Gesundheitsgefahren und Gefahrenquellen auf Ko Phangan

Es mag an den tanzenden Vollmondfreunden liegen, daran, dass es noch zu wenig Polizei gibt, dass die medizinische Versorgung auf der Insel als nicht besonders gut gilt oder dass Motorräder zum beliebtesten Fortbewegungsmittel zählen: Ko Phangan gilt als recht gefährlich, und das gleich in mehrfacher Hinsicht.

Gerade Full Moon Partys sind keine unschuldigen Veranstaltungen, bei denen sich alle lieb haben. Es gibt Drogen und es gibt verdeckt operierende Sicherheitskräfte, die es darauf anlegen, Konsumenten der hart durchgreifenden thailändischen Gesetzgebung zu überführen. Auf der Insel gab es schon einige im Vollrausch begangene Morde, es gibt Betrug, viele Diebstähle und auch von Vergewaltigungen ist schon berichtet worden. Touristen sollten also die Finger von illegalen Drogen lassen, wichtiges Eigentum sicher verwahren bzw. nicht aus dem Auge lassen und Frauen sollten möglichst nicht auf eigene Faust abseits der anderen Menschen unterwegs sein.

Die Größe der Insel und die vielen Wege in mittelmäßigem bis schlechtem Zustand sorgen dafür, dass auch zahlreiche Nicht-Experten sich mit Zweirädern auf die Piste wagen. Das bleibt ein riskantes Unterfangen, jeder Urlauber ist dringend beraten, nicht allzu übermütig zu fahren. Hilfe ist nur allzu oft zu spät vor Ort.

Anreise nach Ko Phangan

Die fünftgrößte Insel Thailands ist nur über Fähren zu erreichen. In Bangkok und der nächstgelegenen Provinz Surat Thani werden oft gefälschte kombinierte Tickets für sämtliche Transfers angeboten. Mit dem Zug fährt man am besten von Bangkok nach Suratthani und von dort an den Pier Donsak, von dem aus Fähren nach Hat Rin und Thong Sala ablegen.

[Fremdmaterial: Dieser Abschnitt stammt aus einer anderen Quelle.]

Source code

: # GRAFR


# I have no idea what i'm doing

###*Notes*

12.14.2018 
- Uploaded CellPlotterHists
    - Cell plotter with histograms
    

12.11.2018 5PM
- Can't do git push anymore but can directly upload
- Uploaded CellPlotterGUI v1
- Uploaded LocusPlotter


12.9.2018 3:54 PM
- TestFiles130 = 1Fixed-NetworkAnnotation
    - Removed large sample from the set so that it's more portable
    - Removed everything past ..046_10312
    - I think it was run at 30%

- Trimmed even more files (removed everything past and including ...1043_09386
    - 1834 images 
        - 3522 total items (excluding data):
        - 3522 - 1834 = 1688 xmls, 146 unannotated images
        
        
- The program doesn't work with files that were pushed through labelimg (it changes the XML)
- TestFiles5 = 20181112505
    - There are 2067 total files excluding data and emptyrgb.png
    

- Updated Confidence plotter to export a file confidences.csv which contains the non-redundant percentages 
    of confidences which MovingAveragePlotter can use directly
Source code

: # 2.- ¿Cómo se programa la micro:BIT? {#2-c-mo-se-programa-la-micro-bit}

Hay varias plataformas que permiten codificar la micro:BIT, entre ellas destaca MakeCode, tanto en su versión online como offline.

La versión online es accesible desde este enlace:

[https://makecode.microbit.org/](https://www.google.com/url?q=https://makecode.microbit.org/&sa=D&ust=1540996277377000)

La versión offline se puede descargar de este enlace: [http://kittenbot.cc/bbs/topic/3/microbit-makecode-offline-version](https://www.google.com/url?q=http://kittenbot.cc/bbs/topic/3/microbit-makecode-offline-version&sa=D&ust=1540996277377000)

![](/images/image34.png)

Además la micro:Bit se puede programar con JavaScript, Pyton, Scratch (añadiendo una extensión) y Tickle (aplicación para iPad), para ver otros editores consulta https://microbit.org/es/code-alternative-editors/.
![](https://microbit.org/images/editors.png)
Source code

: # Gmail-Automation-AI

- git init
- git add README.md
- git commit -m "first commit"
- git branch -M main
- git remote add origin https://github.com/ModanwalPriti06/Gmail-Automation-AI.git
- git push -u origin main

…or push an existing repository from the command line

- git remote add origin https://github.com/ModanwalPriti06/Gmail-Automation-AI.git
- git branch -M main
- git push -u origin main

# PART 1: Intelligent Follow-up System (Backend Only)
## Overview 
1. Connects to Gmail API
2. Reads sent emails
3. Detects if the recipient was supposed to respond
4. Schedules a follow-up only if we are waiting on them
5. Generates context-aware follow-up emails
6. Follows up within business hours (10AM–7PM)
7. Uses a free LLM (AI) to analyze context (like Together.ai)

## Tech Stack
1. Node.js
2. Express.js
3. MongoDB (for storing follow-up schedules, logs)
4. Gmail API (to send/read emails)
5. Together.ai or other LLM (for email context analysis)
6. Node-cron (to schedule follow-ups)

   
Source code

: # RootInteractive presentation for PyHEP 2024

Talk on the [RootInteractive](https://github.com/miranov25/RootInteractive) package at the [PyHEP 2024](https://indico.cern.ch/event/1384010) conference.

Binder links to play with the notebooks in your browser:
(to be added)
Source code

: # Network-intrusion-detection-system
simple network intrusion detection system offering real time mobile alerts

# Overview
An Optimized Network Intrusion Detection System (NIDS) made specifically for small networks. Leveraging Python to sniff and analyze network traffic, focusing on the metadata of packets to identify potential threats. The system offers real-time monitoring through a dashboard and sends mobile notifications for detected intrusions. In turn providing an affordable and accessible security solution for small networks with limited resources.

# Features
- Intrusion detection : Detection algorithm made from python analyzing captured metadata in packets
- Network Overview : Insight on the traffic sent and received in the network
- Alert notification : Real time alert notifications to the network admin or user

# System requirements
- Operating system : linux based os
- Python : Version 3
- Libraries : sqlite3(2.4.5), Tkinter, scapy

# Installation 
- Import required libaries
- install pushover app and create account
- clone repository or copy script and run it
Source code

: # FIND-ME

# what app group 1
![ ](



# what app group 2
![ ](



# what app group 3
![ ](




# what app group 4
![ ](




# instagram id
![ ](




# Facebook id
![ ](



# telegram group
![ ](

Das geht natürlich auch mit dem klimatisierten Bus, zum Beispiel nach Chumphon, von wo Fähren nach Ko Tao anlegen, von wo man wiederum nach Ko Phangan übersetzen kann. Außerdem wird Ko Samui von Bangkok aus angeflogen, von der Nachbarinsel kann der Urlauber dann wieder nach Ko Phangan mit dem Schiff fahren.